SPENCER MICHELS: The California legislature recently passed a measure to reform bilingual education, after years of argument. The governor vetoed it; and then endorsed Prop 227. Detractors say legislative reforms are too little, too late. At Lincoln High School in San Francisco, where 22 percent of the 2,400 students are enrolled in bilingual classes, bilingual coordinator Fan Fang says Prop 227 is far too extreme. He says it will be a disaster for non-English speaking kids, especially for older children who have come to America not speaking English.

FAN FANG: They will be placed into a so-called English language classroom, and regardless of their age, based on their proficiency, and then after a year they have to go to regular classrooms. That creates a big problem to the regular teachers.
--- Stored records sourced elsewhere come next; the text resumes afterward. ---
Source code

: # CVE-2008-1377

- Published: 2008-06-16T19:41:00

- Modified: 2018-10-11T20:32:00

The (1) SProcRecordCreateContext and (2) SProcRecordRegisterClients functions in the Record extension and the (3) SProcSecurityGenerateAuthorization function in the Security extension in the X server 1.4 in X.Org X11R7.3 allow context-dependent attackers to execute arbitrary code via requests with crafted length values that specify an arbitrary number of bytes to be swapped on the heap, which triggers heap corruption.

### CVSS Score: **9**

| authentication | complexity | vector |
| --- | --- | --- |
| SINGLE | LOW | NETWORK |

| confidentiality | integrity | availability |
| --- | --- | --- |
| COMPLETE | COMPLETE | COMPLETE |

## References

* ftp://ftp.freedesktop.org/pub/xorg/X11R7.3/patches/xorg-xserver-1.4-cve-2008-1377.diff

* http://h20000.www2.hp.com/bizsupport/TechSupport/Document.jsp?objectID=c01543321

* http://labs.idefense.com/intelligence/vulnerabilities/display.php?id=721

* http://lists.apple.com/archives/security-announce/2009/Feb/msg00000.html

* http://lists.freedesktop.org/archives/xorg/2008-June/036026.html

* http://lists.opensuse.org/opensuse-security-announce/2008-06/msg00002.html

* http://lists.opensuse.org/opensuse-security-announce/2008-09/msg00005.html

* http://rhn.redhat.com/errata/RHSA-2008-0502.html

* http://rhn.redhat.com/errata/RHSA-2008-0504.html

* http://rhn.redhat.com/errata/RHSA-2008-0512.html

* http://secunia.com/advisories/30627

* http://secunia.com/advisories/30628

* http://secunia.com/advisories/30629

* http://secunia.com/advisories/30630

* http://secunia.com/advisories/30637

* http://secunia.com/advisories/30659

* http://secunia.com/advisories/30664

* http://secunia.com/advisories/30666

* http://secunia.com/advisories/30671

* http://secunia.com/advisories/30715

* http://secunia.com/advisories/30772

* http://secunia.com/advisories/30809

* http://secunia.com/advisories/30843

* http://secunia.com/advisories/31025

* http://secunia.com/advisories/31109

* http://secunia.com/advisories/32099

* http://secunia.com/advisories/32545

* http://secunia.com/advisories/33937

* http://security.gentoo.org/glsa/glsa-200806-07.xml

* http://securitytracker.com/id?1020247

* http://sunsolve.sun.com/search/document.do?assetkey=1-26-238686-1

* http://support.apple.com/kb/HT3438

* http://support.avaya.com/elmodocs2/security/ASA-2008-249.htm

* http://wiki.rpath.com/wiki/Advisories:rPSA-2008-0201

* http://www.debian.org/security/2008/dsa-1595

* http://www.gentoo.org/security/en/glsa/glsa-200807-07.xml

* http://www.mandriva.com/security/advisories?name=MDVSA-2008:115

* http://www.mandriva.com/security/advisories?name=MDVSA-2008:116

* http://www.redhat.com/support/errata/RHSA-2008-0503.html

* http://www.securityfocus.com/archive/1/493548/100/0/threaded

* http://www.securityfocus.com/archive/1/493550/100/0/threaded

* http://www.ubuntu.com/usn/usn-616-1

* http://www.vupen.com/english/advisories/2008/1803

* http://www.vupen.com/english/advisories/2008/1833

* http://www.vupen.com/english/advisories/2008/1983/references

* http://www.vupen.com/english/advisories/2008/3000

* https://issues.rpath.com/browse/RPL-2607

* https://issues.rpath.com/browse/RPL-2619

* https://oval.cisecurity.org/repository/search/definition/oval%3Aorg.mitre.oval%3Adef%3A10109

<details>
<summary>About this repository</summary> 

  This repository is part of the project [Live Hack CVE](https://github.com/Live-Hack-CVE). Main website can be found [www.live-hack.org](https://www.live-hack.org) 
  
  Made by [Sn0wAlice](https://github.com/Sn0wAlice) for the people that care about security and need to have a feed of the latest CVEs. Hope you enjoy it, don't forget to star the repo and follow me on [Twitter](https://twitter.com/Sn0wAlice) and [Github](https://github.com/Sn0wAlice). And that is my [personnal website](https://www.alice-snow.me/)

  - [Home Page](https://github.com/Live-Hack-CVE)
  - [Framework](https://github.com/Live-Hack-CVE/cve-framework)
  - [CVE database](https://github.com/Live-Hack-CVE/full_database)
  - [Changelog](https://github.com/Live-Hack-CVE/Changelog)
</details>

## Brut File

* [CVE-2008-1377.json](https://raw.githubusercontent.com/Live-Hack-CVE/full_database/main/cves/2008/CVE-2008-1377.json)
SPENCER MICHELS: How do you know?

FAN FANG: Because it’s impossible for anybody to learn a language for one year and then master all the academics.

SPENCER MICHELS: Fang’s Cantonese literature class is all in Chinese, so these freshmen can feel confident while they learn. But in other classes these same students-especially English grammar and literature-English is used. In this bilingual science class half the students speak Chinese as their first language. The instruction is in Chinese but the worksheets are in English. The English speakers in the class are learning Chinese. In other words, both groups of students are becoming proficient in two languages while learning science.

SPOKESPERSON: We think that by changing the language that will be the silver bullet for the kids.

SPENCER MICHELS: At Stanford’s School of Education , academics say the Proposition 227 debate focuses on learning English, when the real problem is low overall achievement that ties into poverty. Professor Kenji Hakuta teaches future bilingual teachers.

KENJI HAKUTA: In California 80 percent of the kids who are limited English proficient are Spanish speakers. They come from families where the parents may have less of a history of formal education, high rates of poverty, schools that are poorly equipped, inadequately trained teachers, those kinds of conditions, and that sort of is true, regardless of whether you’re in a bilingual or an English-only program.

SPENCER MICHELS: Two-thirds of voters polled now say they are in favor of Proposition 227. But all four major candidates for governor-both Democrats and Republican-plus President Clinton have come out against Prop 227. Meanwhile, English-only advocates around the country will be watching California’s election, with an eye to eliminating bilingual education in the 48 other states where it currently exists.